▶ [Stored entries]
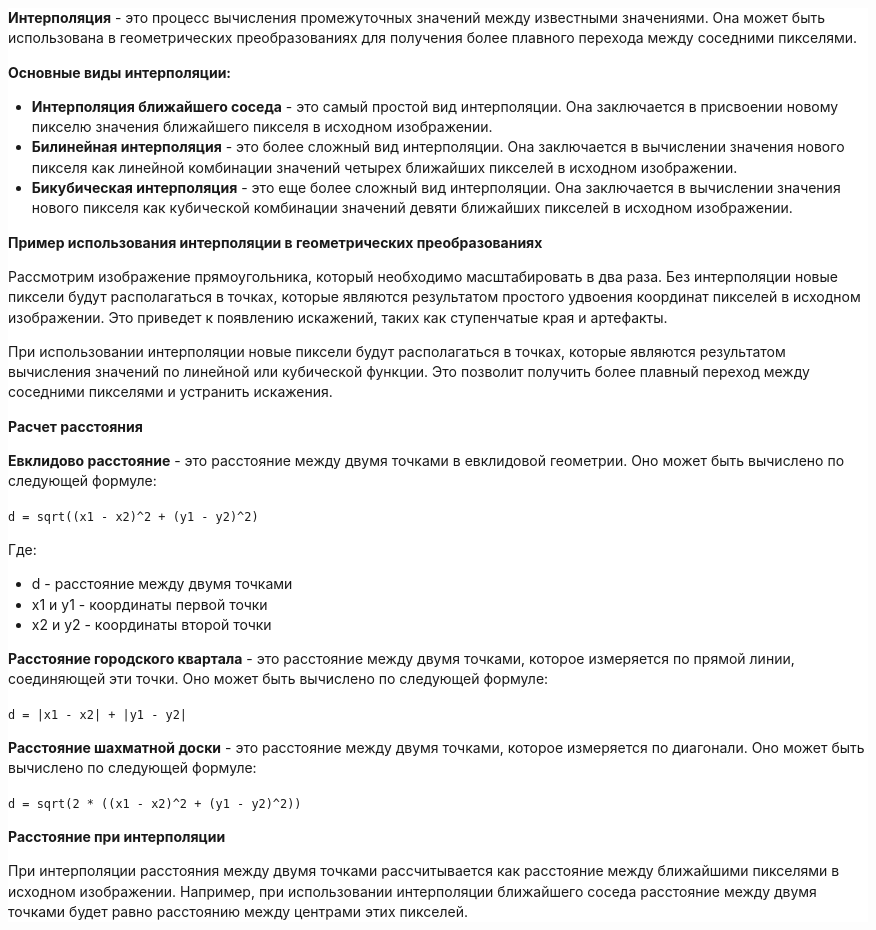 **Интерполяция** - это процесс вычисления промежуточных значений между известными значениями. Она может быть использована в геометрических преобразованиях для получения более плавного перехода между соседними пикселями.

**Основные виды интерполяции:**

* **Интерполяция ближайшего соседа** - это самый простой вид интерполяции. Она заключается в присвоении новому пикселю значения ближайшего пикселя в исходном изображении.
* **Билинейная интерполяция** - это более сложный вид интерполяции. Она заключается в вычислении значения нового пикселя как линейной комбинации значений четырех ближайших пикселей в исходном изображении.
* **Бикубическая интерполяция** - это еще более сложный вид интерполяции. Она заключается в вычислении значения нового пикселя как кубической комбинации значений девяти ближайших пикселей в исходном изображении.

**Пример использования интерполяции в геометрических преобразованиях**

Рассмотрим изображение прямоугольника, который необходимо масштабировать в два раза. Без интерполяции новые пиксели будут располагаться в точках, которые являются результатом простого удвоения координат пикселей в исходном изображении. Это приведет к появлению искажений, таких как ступенчатые края и артефакты.

При использовании интерполяции новые пиксели будут располагаться в точках, которые являются результатом вычисления значений по линейной или кубической функции. Это позволит получить более плавный переход между соседними пикселями и устранить искажения.

**Расчет расстояния**

**Евклидово расстояние** - это расстояние между двумя точками в евклидовой геометрии. Оно может быть вычислено по следующей формуле:

```
d = sqrt((x1 - x2)^2 + (y1 - y2)^2)
```

Где:

* d - расстояние между двумя точками
* x1 и y1 - координаты первой точки
* x2 и y2 - координаты второй точки

**Расстояние городского квартала** - это расстояние между двумя точками, которое измеряется по прямой линии, соединяющей эти точки. Оно может быть вычислено по следующей формуле:

```
d = |x1 - x2| + |y1 - y2|
```

**Расстояние шахматной доски** - это расстояние между двумя точками, которое измеряется по диагонали. Оно может быть вычислено по следующей формуле:

```
d = sqrt(2 * ((x1 - x2)^2 + (y1 - y2)^2))
```

**Расстояние при интерполяции**

При интерполяции расстояния между двумя точками рассчитывается как расстояние между ближайшими пикселями в исходном изображении. Например, при использовании интерполяции ближайшего соседа расстояние между двумя точками будет равно расстоянию между центрами этих пикселей.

▶ [WHAT IS EXPECTED] Could you repeat all of the data exactly, minus the pictures?

▶ [SOLUTION TO THE EXERCISE]
 **Интерполяция** - это процесс вычисления промежуточных значений между известными значениями. Она может быть использована в геометрических преобразованиях для получения более плавного перехода между соседними пикселями.

**Основные виды интерполяции:**

* **Интерполяция ближайшего соседа** - это самый простой вид интерполяции. Она заключается в присвоении новому пикселю значения ближайшего пикселя в исходном изображении.
* **Билинейная интерполяция** - это более сложный вид интерполяции. Она заключается в вычислении значения нового пикселя как линейной комбинации значений четырех ближайших пикселей в исходном изображении.
* **Бикубическая интерполяция** - это еще более сложный вид интерполяции. Она заключается в вычислении значения нового пикселя как кубической комбинации значений девяти ближайших пикселей в исходном изображении.

**Пример использования интерполяции в геометрических преобразованиях**

Рассмотрим изображение прямоугольника, который необходимо масштабировать в два раза. Без интерполяции новые пиксели будут располагаться в точках, которые являются результатом простого удвоения координат пикселей в исходном изображении. Это приведет к появлению искажений, таких как ступенчатые края и артефакты.

При использовании интерполяции новые пиксели будут располагаться в точках, которые являются результатом вычисления значений по линейной или кубической функции. Это позволит получить более плавный переход между соседними пикселями и устранить искажения.

**Расчет расстояния**

**Евклидово расстояние** - это расстояние между двумя точками в евклидовой геометрии. Оно может быть вычислено по следующей формуле:

```
d = sqrt((x1 - x2)^2 + (y1 - y2)^2)
```

Где:

* d - расстояние между двумя точками
* x1 и y1 - координаты первой точки
* x2 и y2 - координаты второй точки

**Расстояние городского квартала** - это расстояние между двумя точками, которое измеряется по прямой линии, соединяющей эти точки. Оно может быть вычислено по следующей формуле:

```
d = |x1 - x2| + |y1 - y2|
```

**Расстояние шахматной доски** - это расстояние между двумя точками, которое измеряется по диагонали. Оно может быть вычислено по следующей формуле:

```
d = sqrt(2 * ((x1 - x2)^2 + (y1 - y2)^2))
```

**Расстояние при интерполяции**

При интерполяции расстояния между двумя точками рассчитывается как расстояние между ближайшими пикселями в исходном изображении. Например, при использовании интерполяции ближайшего соседа расстояние между двумя точками будет равно расстоянию между центрами этих пикселей.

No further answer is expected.